• **Work instructions**: Every line from the start of the records below to the line containing "and end time</span></span>" should be retyped exactly, that line included, and no others.

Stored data
━━━━━━

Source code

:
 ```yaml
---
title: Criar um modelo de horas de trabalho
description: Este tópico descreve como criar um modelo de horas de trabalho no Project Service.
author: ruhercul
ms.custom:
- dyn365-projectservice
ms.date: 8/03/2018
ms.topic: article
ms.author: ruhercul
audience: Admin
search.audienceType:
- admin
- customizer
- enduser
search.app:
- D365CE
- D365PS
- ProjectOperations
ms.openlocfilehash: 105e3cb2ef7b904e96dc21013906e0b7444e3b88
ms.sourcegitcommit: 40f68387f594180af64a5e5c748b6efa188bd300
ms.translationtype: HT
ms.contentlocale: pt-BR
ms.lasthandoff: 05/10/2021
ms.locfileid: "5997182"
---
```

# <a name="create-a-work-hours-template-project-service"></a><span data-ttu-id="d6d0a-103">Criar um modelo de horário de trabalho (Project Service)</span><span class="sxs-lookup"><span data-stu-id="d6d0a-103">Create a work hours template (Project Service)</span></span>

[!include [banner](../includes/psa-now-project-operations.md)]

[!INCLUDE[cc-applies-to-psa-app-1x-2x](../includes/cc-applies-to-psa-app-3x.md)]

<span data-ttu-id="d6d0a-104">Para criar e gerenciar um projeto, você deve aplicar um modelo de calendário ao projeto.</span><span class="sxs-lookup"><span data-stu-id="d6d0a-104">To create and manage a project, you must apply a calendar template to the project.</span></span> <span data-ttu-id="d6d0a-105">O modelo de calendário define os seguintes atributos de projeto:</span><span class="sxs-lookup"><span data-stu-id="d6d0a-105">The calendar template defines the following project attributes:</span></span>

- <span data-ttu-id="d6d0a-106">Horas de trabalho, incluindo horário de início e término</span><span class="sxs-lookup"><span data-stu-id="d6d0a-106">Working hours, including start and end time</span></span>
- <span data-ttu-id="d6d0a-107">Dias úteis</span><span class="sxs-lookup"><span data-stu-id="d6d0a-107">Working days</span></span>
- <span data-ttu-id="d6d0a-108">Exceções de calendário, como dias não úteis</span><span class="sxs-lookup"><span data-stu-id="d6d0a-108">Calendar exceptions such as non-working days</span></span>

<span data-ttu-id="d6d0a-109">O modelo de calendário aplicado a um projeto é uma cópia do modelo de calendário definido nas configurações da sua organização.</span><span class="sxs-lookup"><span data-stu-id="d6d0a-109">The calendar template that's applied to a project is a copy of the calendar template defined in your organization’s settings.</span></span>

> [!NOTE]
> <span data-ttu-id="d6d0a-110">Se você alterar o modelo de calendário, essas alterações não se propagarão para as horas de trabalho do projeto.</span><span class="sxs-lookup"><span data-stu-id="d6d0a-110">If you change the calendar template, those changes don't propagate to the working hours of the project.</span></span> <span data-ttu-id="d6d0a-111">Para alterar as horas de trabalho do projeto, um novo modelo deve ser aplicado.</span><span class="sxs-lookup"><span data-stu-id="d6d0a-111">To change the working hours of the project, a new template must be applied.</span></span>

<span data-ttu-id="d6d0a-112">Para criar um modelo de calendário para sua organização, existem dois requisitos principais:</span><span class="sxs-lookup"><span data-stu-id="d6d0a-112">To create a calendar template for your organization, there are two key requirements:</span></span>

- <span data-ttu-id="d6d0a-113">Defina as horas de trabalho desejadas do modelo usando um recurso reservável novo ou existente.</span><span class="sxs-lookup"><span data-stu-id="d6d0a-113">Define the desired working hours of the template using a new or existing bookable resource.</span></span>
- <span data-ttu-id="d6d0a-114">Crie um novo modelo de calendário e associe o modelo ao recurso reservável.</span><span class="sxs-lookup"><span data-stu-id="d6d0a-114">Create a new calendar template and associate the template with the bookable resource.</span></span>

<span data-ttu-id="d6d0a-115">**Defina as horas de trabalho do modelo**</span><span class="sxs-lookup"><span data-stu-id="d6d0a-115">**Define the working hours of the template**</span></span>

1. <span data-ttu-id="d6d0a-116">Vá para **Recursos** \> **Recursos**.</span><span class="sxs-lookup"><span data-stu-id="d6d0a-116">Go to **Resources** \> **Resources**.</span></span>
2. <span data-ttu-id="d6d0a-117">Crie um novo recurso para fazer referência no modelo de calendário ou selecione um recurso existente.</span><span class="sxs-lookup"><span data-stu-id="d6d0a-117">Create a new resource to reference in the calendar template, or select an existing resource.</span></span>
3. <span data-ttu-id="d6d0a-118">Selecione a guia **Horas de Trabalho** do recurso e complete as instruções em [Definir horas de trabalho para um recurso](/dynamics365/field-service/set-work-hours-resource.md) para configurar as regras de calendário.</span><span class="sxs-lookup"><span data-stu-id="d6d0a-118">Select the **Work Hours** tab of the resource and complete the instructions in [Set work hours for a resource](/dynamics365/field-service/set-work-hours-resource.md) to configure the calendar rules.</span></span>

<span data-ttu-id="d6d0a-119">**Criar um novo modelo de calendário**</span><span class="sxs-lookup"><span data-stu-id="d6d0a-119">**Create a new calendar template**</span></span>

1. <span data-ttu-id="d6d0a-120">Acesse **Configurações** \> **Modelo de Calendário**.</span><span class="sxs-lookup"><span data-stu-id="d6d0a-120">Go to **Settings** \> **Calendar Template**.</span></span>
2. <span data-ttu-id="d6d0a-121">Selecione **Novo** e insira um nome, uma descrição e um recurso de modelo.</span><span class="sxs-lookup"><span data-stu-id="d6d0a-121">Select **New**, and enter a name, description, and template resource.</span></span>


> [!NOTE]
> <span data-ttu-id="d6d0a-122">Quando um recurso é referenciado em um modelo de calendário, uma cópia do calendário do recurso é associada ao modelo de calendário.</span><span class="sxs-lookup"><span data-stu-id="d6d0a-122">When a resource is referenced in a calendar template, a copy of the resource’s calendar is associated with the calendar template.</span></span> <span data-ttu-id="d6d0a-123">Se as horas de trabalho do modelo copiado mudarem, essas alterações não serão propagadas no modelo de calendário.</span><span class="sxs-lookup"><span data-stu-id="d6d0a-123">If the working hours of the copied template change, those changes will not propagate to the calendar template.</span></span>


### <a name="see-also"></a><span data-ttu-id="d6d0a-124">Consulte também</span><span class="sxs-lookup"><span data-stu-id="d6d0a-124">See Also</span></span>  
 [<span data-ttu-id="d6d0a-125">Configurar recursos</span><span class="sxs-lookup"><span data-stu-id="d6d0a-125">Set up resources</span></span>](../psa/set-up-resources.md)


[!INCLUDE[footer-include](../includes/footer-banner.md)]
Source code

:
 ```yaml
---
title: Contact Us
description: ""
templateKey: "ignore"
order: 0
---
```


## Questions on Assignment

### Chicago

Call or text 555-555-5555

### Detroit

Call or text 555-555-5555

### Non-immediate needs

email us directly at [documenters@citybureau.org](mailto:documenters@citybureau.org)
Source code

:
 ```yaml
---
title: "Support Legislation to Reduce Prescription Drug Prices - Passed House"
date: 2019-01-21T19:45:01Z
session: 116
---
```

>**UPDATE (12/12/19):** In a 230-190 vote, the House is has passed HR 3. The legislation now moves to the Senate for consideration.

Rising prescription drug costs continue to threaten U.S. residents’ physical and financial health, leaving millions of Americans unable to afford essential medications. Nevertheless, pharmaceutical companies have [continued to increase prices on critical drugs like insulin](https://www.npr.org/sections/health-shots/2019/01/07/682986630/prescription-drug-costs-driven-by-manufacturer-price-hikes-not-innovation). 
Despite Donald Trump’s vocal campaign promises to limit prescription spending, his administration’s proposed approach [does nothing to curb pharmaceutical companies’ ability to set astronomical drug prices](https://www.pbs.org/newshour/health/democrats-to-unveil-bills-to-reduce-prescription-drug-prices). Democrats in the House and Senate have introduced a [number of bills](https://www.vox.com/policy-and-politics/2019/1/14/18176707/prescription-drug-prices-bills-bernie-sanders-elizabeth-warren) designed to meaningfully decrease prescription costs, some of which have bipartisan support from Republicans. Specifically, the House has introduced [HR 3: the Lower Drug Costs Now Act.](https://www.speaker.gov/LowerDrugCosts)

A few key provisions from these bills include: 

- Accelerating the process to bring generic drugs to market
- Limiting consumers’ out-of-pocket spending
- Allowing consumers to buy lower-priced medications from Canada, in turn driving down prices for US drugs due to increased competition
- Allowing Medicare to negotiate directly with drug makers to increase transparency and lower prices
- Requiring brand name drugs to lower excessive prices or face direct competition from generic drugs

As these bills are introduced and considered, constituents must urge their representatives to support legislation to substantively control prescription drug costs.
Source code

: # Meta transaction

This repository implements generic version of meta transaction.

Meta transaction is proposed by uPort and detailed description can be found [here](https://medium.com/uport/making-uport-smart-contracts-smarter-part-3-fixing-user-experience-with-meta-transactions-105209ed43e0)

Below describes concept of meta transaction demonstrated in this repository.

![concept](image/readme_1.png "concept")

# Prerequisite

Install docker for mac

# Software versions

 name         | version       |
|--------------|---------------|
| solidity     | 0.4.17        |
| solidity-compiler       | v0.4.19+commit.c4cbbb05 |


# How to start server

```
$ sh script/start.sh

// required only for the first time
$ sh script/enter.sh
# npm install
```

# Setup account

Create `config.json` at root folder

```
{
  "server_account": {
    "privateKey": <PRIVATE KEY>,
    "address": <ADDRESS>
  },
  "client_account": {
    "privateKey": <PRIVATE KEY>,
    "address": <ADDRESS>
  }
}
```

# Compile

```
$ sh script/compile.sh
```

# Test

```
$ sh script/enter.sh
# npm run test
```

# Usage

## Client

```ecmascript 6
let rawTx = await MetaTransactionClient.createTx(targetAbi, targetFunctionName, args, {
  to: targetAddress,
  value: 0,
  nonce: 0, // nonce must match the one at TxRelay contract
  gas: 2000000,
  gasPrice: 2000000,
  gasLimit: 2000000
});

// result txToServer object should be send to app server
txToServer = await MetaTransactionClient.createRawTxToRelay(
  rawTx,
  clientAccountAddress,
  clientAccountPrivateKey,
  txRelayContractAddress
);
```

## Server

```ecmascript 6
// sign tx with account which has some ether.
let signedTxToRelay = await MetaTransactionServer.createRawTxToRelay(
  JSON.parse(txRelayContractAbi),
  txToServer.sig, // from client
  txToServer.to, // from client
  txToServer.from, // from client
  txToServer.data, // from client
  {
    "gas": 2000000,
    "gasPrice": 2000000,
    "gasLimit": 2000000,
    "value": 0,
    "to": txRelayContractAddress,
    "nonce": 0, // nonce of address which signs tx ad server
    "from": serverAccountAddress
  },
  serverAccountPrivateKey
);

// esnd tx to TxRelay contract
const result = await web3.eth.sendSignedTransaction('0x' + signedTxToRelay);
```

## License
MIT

━━━━━━

• **Solution for this exercise**:
Source code

:
 ```yaml
---
title: Criar um modelo de horas de trabalho
description: Este tópico descreve como criar um modelo de horas de trabalho no Project Service.
author: ruhercul
ms.custom:
- dyn365-projectservice
ms.date: 8/03/2018
ms.topic: article
ms.author: ruhercul
audience: Admin
search.audienceType:
- admin
- customizer
- enduser
search.app:
- D365CE
- D365PS
- ProjectOperations
ms.openlocfilehash: 105e3cb2ef7b904e96dc21013906e0b7444e3b88
ms.sourcegitcommit: 40f68387f594180af64a5e5c748b6efa188bd300
ms.translationtype: HT
ms.contentlocale: pt-BR
ms.lasthandoff: 05/10/2021
ms.locfileid: "5997182"
---
```

# <a name="create-a-work-hours-template-project-service"></a><span data-ttu-id="d6d0a-103">Criar um modelo de horário de trabalho (Project Service)</span><span class="sxs-lookup"><span data-stu-id="d6d0a-103">Create a work hours template (Project Service)</span></span>

[!include [banner](../includes/psa-now-project-operations.md)]

[!INCLUDE[cc-applies-to-psa-app-1x-2x](../includes/cc-applies-to-psa-app-3x.md)]

<span data-ttu-id="d6d0a-104">Para criar e gerenciar um projeto, você deve aplicar um modelo de calendário ao projeto.</span><span class="sxs-lookup"><span data-stu-id="d6d0a-104">To create and manage a project, you must apply a calendar template to the project.</span></span> <span data-ttu-id="d6d0a-105">O modelo de calendário define os seguintes atributos de projeto:</span><span class="sxs-lookup"><span data-stu-id="d6d0a-105">The calendar template defines the following project attributes:</span></span>

- <span data-ttu-id="d6d0a-106">Horas de trabalho, incluindo horário de início e término</span><span class="sxs-lookup"><span data-stu-id="d6d0a-106">Working hours, including start and end time</span></span>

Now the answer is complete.